Good day - longtime listener, first time poster. I am amazed by all the knowledge and talent displayed on the HAMB. I appreciate any advise your all have to offer. I am trying to get my 36 3W back on the road with a motor build and need some advice on a crack found in my 59 block. Currently bored 40 over. Mag has revealed the common cracks between the bolt and water holes in the middle of the block AND one small crack on the webbing for the middle crank bearing. What are your thoughts on this crack? Build plans are for a 4 inch crank, 8BA internals with 60 over pistons, Winfield SU-1A cam, 59AB iron heads w/dual carbs. I am planning to pressure test next, but am trying to determine if this is the block I should invest in further? Thoughts? IMG_2661 by 36Outlaw posted Oct 12, 2024 at 6:41 AM IMG_2671.jpeg by 36Outlaw posted Oct 12, 2024 at 6:41 AM IMG_2672.jpeg by 36Outlaw posted Oct 12, 2024 at 6:41 AM IMG_2662 by 36Outlaw posted Oct 12, 2024 at 6:41 AM
Sorry for the late reply - don’t know how I missed this. The crack does appear to end on each side (red arrows) but the crack is not perpendicular the web (yellow arrows are where the crack shows on the backside.
As answered on the Fordbarn, I’d say drilling the end of the crack and living with it would be fine. And that advice comes with a money back guarantee.
So would you try to drill the crack on the angle or just drill the end on both sides? That’s a guarantee is worth every penny I paid for it… Haha. I appreciate it, thought I would post in a few places to gather as many opinions as I can.
The purpose of drilling a hole is to create a low stress place for the wiggling to stop.

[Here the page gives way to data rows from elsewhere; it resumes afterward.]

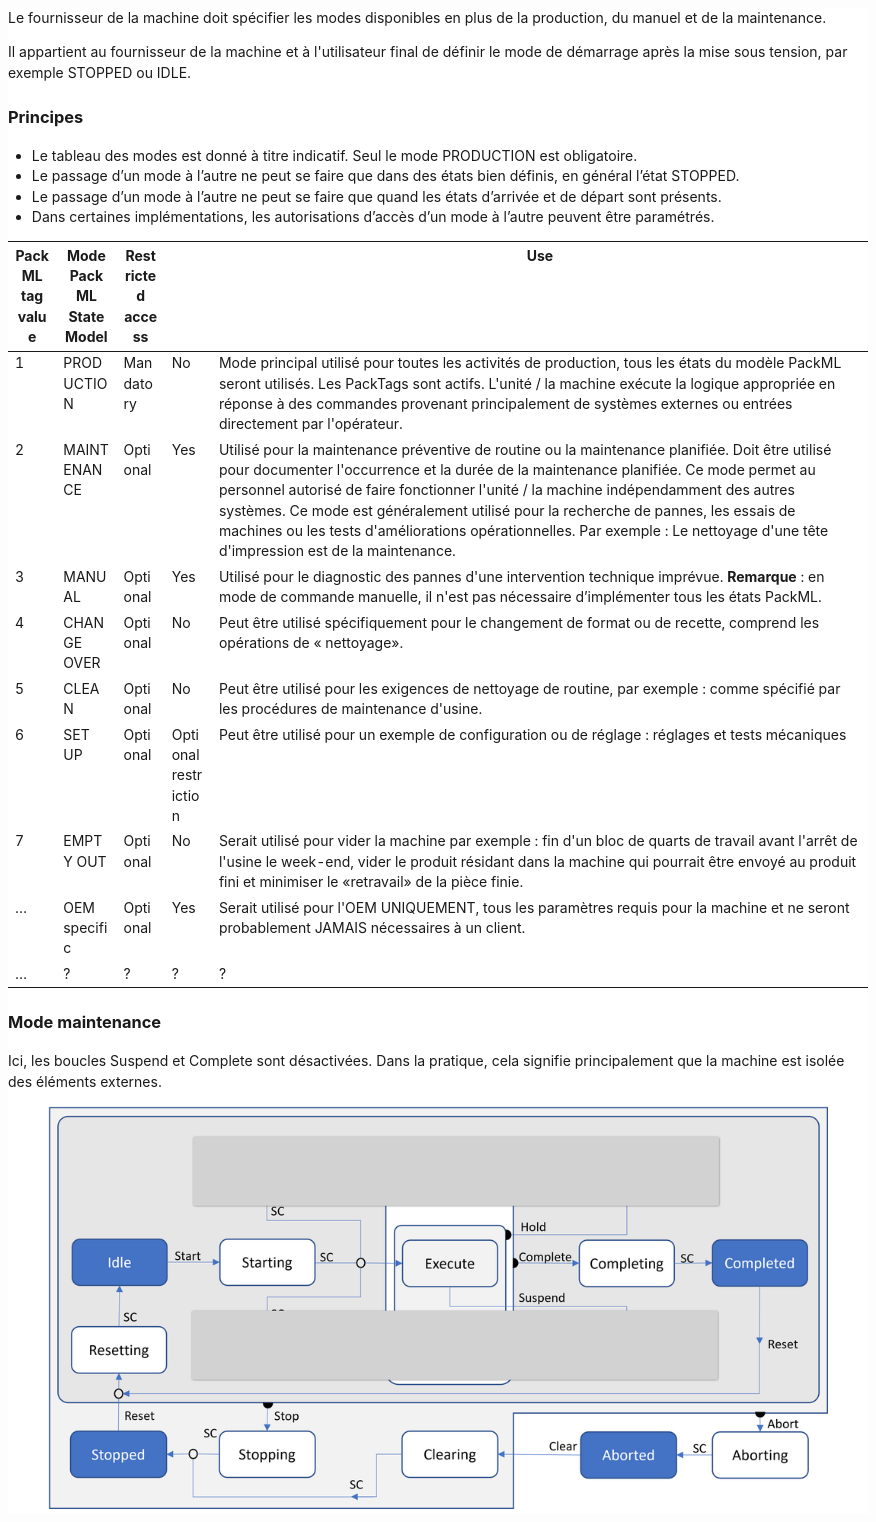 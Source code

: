 Le fournisseur de la machine doit spécifier les modes disponibles en plus de la production, du manuel et de la maintenance.

Il appartient au fournisseur de la machine et à l'utilisateur final de définir le mode de démarrage après la mise sous tension, par exemple STOPPED ou IDLE.

###	Principes
- Le tableau des modes est donné à titre indicatif. Seul le mode PRODUCTION est obligatoire.
- Le passage d’un mode à l’autre ne peut se faire que dans des états bien définis, en général l’état STOPPED.
- Le passage d’un mode à l’autre ne peut se faire que quand les états d’arrivée et de départ sont présents.
- Dans certaines implémentations, les autorisations d’accès d’un mode à l’autre peuvent être paramétrés.
 


|PackML tag value	|Mode	PackML State Model|	Restricted access	||Use|
|-----------------|-----------------------|-------------------|-|---| 
|1	|PRODUCTION	|Mandatory	|No	|Mode principal utilisé pour toutes les activités de production, tous les états du modèle PackML seront utilisés. Les PackTags sont actifs. L'unité / la machine exécute la logique appropriée en réponse à des commandes provenant principalement de systèmes externes ou entrées directement par l'opérateur.|
|2	|MAINTENANCE	|Optional	|Yes	|Utilisé pour la maintenance préventive de routine ou la maintenance planifiée. Doit être utilisé pour documenter l'occurrence et la durée de la maintenance planifiée. Ce mode permet au personnel autorisé de faire fonctionner l'unité / la machine indépendamment des autres systèmes. Ce mode est généralement utilisé pour la recherche de pannes, les essais de machines ou les tests d'améliorations opérationnelles. Par exemple : Le nettoyage d'une tête d'impression est de la maintenance.|
|3	|MANUAL	|Optional	|Yes	|Utilisé pour le diagnostic des pannes d'une intervention technique imprévue. **Remarque** : en mode de commande manuelle, il n'est pas nécessaire d’implémenter tous les états PackML.|
|4	|CHANGE OVER	|Optional	|No	|Peut être utilisé spécifiquement pour le changement de format ou de recette, comprend les opérations de « nettoyage».
|5	|CLEAN	|Optional	|No	|Peut être utilisé pour les exigences de nettoyage de routine, par exemple : comme spécifié par les procédures de maintenance d'usine.|
|6	|SET UP	|Optional	|Optional restriction	|Peut être utilisé pour un exemple de configuration ou de réglage : réglages et tests mécaniques
|7	|EMPTY OUT	|Optional	|No	|Serait utilisé pour vider la machine par exemple : fin d'un bloc de quarts de travail avant l'arrêt de l'usine le week-end, vider le produit résidant dans la machine qui pourrait être envoyé au produit fini et minimiser le «retravail» de la pièce finie.
|…	|OEM specific	|Optional	|Yes	|Serait utilisé pour l'OEM UNIQUEMENT, tous les paramètres requis pour la machine et ne seront probablement JAMAIS nécessaires à un client.
|…	|?|	?	|?	|?|

###	Mode maintenance
Ici, les boucles Suspend et Complete sont désactivées.
Dans la pratique, cela signifie principalement que la machine est isolée des éléments externes.

<div style="text-align: center;"> 
  <figure>
      <img src="./img/Beckhoff_PackMLFullStateMachine_Maintenance.png"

A nice round hole isn’t a sharp point that will direct a crack to continue in a certain direction. So it would be best to drill a single nice straight through hole at the very end of the crack. Hopefully with no burrs or nicks in it.

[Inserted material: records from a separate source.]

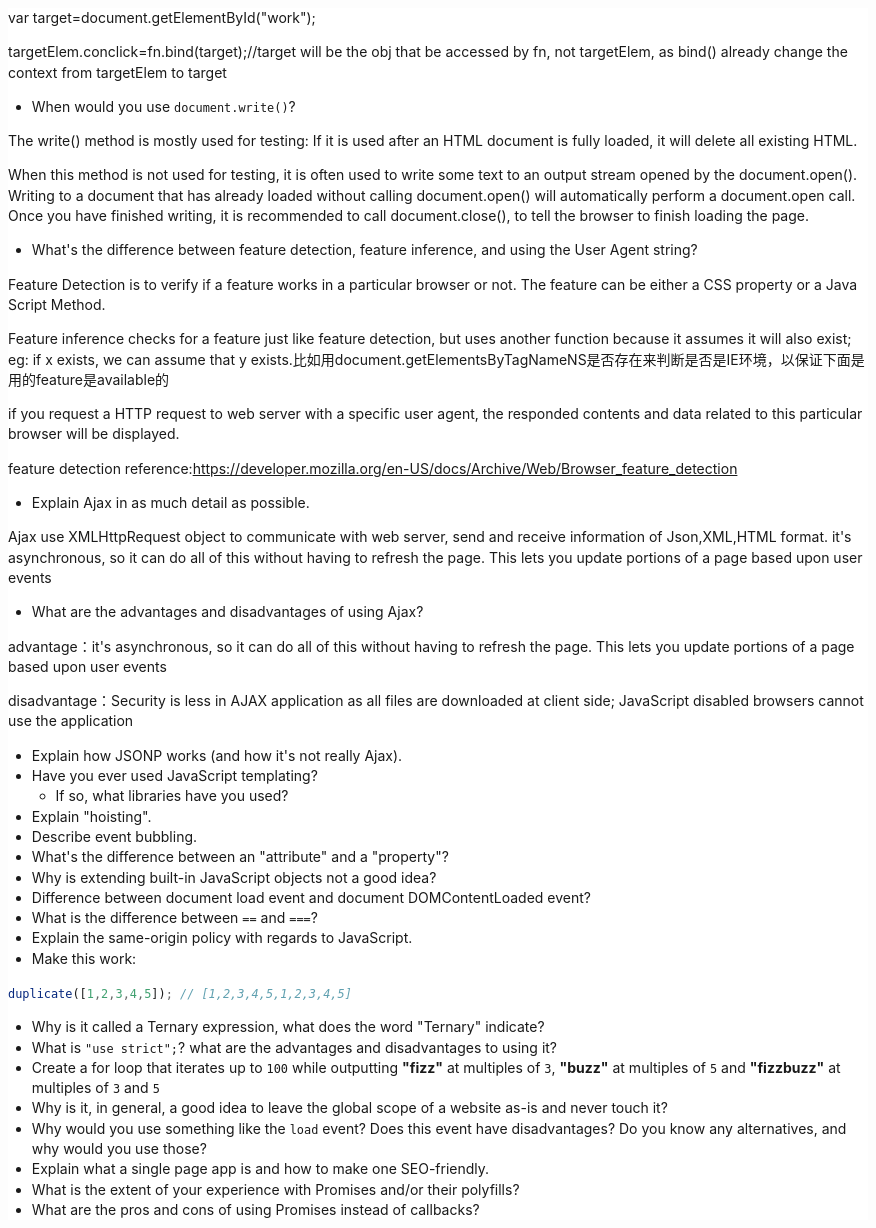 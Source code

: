 var target=document.getElementById("work");

targetElem.conclick=fn.bind(target);//target will be the obj that be accessed by fn, not targetElem, as bind() already change the context from targetElem to target


* When would you use `document.write()`?

The write() method is mostly used for testing: If it is used after an HTML document is fully loaded, it will delete all existing HTML.

When this method is not used for testing, it is often used to write some text to an output stream opened by the document.open(). Writing to a document that has already loaded without calling document.open() will automatically perform a document.open call. Once you have finished writing, it is recommended to call document.close(), to tell the browser to finish loading the page.

* What's the difference between feature detection, feature inference, and using the User Agent string?

Feature Detection is to verify if a feature works in a particular browser or not. The feature can be either a CSS property or a Java Script Method.

Feature inference checks for a feature just like feature detection, but uses another function because it assumes it will also exist; eg: if x exists, we can assume that y exists.比如用document.getElementsByTagNameNS是否存在来判断是否是IE环境，以保证下面是用的feature是available的

if you request a HTTP request to web server with a specific user agent, the responded contents and data related to this particular browser will  be displayed.

feature detection reference:https://developer.mozilla.org/en-US/docs/Archive/Web/Browser_feature_detection

* Explain Ajax in as much detail as possible.

Ajax use XMLHttpRequest object to communicate with web server, send and receive information of Json,XML,HTML format. it's asynchronous, so it can do all of this without having to refresh the page. This lets you update portions of a page based upon user events

* What are the advantages and disadvantages of using Ajax?

advantage：it's asynchronous, so it can do all of this without having to refresh the page. This lets you update portions of a page based upon user events

disadvantage：Security is less in AJAX application as all files are downloaded at client side;
JavaScript disabled browsers cannot use the application

* Explain how JSONP works (and how it's not really Ajax).
* Have you ever used JavaScript templating?
  * If so, what libraries have you used?
* Explain "hoisting".
* Describe event bubbling.
* What's the difference between an "attribute" and a "property"?
* Why is extending built-in JavaScript objects not a good idea?
* Difference between document load event and document DOMContentLoaded event?
* What is the difference between `==` and `===`?
* Explain the same-origin policy with regards to JavaScript.
* Make this work:
```javascript
duplicate([1,2,3,4,5]); // [1,2,3,4,5,1,2,3,4,5]
```
* Why is it called a Ternary expression, what does the word "Ternary" indicate?
* What is `"use strict";`? what are the advantages and disadvantages to using it?
* Create a for loop that iterates up to `100` while outputting **"fizz"** at multiples of `3`, **"buzz"** at multiples of `5` and **"fizzbuzz"** at multiples of `3` and `5`
* Why is it, in general, a good idea to leave the global scope of a website as-is and never touch it?
* Why would you use something like the `load` event? Does this event have disadvantages? Do you know any alternatives, and why would you use those?
* Explain what a single page app is and how to make one SEO-friendly.
* What is the extent of your experience with Promises and/or their polyfills?
* What are the pros and cons of using Promises instead of callbacks?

As some insight, what’s your plan other what you stated? Maybe a blower and future runs to the 3 mile at Bonneville @5500 rpm? Weekly Wednesday night drags at a local strip? If not, cruising around and getting a higher rear gear so that highway runs at 22-2500 say a 65-70mph the drilling will be fine. The 4” stroke will add some strain but livable with careful consideration given to compression ratio… good luck.
Great question. In reality, likely just a reliable hot rod cruiser. It has a Columbia, so highway rpm’s should be reduced some and also another reason the racing likely not in the cards. Would love an old Scott blower, but that gets expensive quicker than my funds allow.
This is one of those situations...... It would probably be fine; I'm sure there are worse running around out there, but would you have peace of mind, or would it nag you every time you started it?
Thanks. Great point. I am afraid I am the latter (nagging), but wanted to hear the opinions of others.